Человеку нужны небеса или преисподняя, где он бы смог состояться и самовыразиться, прежде чем попадет в рай собственного изготовления – крепкий воздушный замок, а не материальная утопия, о которой грезит большинство, – в межзвездное королевство, где можно летать по орбите с великолепным безразличием. Данте – лучший из картографов души, которых когда-либо рождала Европа, все ясно как день, выбито черным по белому. Но с Дантовых времен не только Европа, но и вся вселенная перешла в новое духовное измерение. Человек остался центром вселенной, но, растянув ее до катастрофических пределов (ученые обещают, что вселенная и вправду разлетится), стал практически невидим. Искусственные крылья не помогают, искусственные глаза тоже, лифт или сублимированная кормежка – тем паче. Эту чертову вселенную надо разобрать по кирпичику и собрать заново. Переустроить каждый атом. Хотя возможно, что сидеть на попе ровно и дышать носом, практикуя дыхательную гимнастику, лучше, чем палить друг в друга из пушек. Как ни странно, когда ничего не делаешь, плывешь по течению, предаваясь праздности и размышлениям, все начинает как-то устраиваться само. Но при мысли, что Оно устроится без нас, а когда устроится, мы можем утратить свою свободу, мы впадаем в панику. Свобода, да что там, только лишь мысль о свободе, – вот что страшит нас более всего. Свобода означает внутреннюю точность, как в швейцарских часах, и бесшабашность. Свобода – это радость и невозмутимость, коих нынче не существует. И кому это надо? Только дуракам, конечно. Поэтому мы цепляемся за остатки здравого смысла, впиваемся друг в друга и кусаем, кусаем. Чем хуже, тем лучше. Мир! Ты прекрасен!

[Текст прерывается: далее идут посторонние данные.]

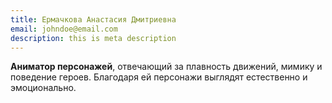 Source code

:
 ```yaml
---
title: Ермачкова Анастасия Дмитриевна
email: johndoe@email.com
description: this is meta description
---
```


**Аниматор персонажей**, отвечающий за плавность движений, мимику и поведение героев. Благодаря ей персонажи выглядят естественно и эмоционально.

С начала времен, одну великую цивилизацию за другой, мы живем как паразиты. Раз в тысячелетие появляется Тот, Кто не Паразит, и тогда начинается еще более адский ад. Этот некто – Человек, он мертвой хваткой вцепляется в этот мир, и хватку его никак не разжать. Здравомыслящим особям хватает соображения, чтобы тут же заклеймить такого «психопатом». Но здравомыслящим особям куда интересней изучать устройство этой мертвой хватки, чем применять ее. Никогда не мог понять этого интереса. Это все равно что изучать боевое искусство для того, чтобы получить удовольствие, когда вас уложат на лопатки.

Что же из этого следует? Следует то, что искусство жить предполагает созидание. Любые арт-объекты – ничто. Это осязаемое и зримое выражение образа жизни, пусть не совсем безумного, но весьма далекого от общепринятого. Эта разница лежит в поступках, в волеизъявлении, в личности. Для художника отождествление себя со своей работой смерти подобно. Он должен уметь презирать не только творения своих предшественников, но и свои собственные. Он должен быть художником вне времени, всегда, в итоге перестать быть художником вовсе и самому стать шедевром.

А к упомянутой дыхательной гимнастике очень рекомендую присовокупить ртутные обертывания – на какое-то время.

Макс[2]

Есть люди, которых вы сразу начинаете называть просто по имени. Макс – один из них. Есть люди, которые сразу притягивают к себе – не потому, что они вам нравятся, а потому, что терпеть их не можете. Ваша неприязнь столь глубока, что возбуждает любопытство; вы вступаете с ними в общение снова и снова, чтобы лучше узнать их и пробудить в своей душе сочувствие к ним, которого на самом деле нет. Вы что-то делаете для них, но не из доброго к ним отношения, а потому, что страдания их вам непонятны.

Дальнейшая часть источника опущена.